Il est bien connu que les banques autrichiennes ont massivement investi les pays voisins de l’Europe centrale et orientale et subissent de plein fouet les conséquences des difficultés financières de ces pays

L’Autriche qui est le principal investisseur dans les pays d’Europe centrale et orientale (PECO) ayant rejoint l’Union européenne en 2004 et 2007 (à hauteur de 20% du marché), devant l’Allemagne, l’Italie, la Belgique, ou la Suède, se retrouve dans les pays les plus sévèrement touchés par la crise. Le montant total des prêts accordés par les banques autrichiennes à ces pays, soit près de 230 milliards d’euros, représente l’équivalent de 70% de son produit intérieur brut (PIB), ce qui illustre la vulnérabilité du système bancaire autrichien. Alors que ces emprunts bancaires sont libellés en devises (euro et franc suisse), la forte dévaluation des monnaies nationales - en particulier en Hongrie (forint), en Roumanie (leu) ou en Pologne (zloty)) - augmente les risques de défaut de paiement. Selon les prévisions d’un analyste économique [1], si un tiers des prêts consentis par les banques autrichiennes n’était pas remboursé, les pertes pourraient atteindre 8 % à 9 % du PIB de l’Autriche. Le quotidien de Vienne, Der Standard, souligne quant à lui qu’un "taux de défaillance de 10% conduirait à l’effondrement du secteur financier autrichien".

La principale crainte est que le recul brutal de la croissance dans les pays d’Europe centrale et orientale (qui pourait passer en moyenne de 6% à 2 ou 3%) débouche sur une période de récession, ce à quoi la plupart des PECO ont jusqu’à présent échappé contrairement à ce qui paraît s’annoncer de l’autre côté de l’Europe. Les répercussions de la crise dans les pays d’Europe centrale et orientale sont toutefois très différentes d’un pays à l’autre. Alors que la Slovénie, la République tchèque, la Pologne ou la Slovaquie présentent des fondements relativement solides, les plus touchés sont les pays baltes, avec en premier lieu la Lettonie qui a fait appel à l’aide du FMI dès novembre 2008, ainsi que la Hongrie, qui officialisé un plan d’aide avec le FMI fin octobre 2008, et la Roumanie qui a également obtenu, le 25 mars 2009, une aide du Fonds monétaire pour stabiliser son économie. Quelles seraient les conséquences de l’effondrement des économies de ces pays pour l’Autriche ? On les entrevoit, et c’est pourquoi, des plans sont esquissés pour éviter le pire.

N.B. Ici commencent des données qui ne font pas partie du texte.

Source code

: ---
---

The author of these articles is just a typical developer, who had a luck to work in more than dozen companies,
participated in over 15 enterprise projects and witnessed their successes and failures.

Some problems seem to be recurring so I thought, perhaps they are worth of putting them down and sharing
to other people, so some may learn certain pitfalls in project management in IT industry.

Un plan d’aide d’Etat au secteur bancaire autrichien défini dans le cadre européen

Suite au Conseil ECOFIN du 7 octobre, puis au sommet extraordinaire de l’Eurogroupe, le 12 octobre 2008, à l’Elysée, les quinze chefs d’État et de gouvernement des pays membres de la zone euro ont adopté un cadre commun pour le sauvetage du secteur bancaire européen (comprenant injections de liquidités par la BCE ; garantie par l’Etat d’émissions obligataires et recapitalisation des banques par les États). Le lendemain, la Commission publiait une communication pour définir les modalités de l’attribution des aides d’Etat destinées à secourir les banques atteintes par le "credit crunch". Dans le prolongement de l’accord entre pays membre de la zone euro, les 27 Etats membres réunis lors du Conseil européen des 15 et 16 octobre, adoptaient unanimement ce plan cadre, décliné ensuite au niveau national.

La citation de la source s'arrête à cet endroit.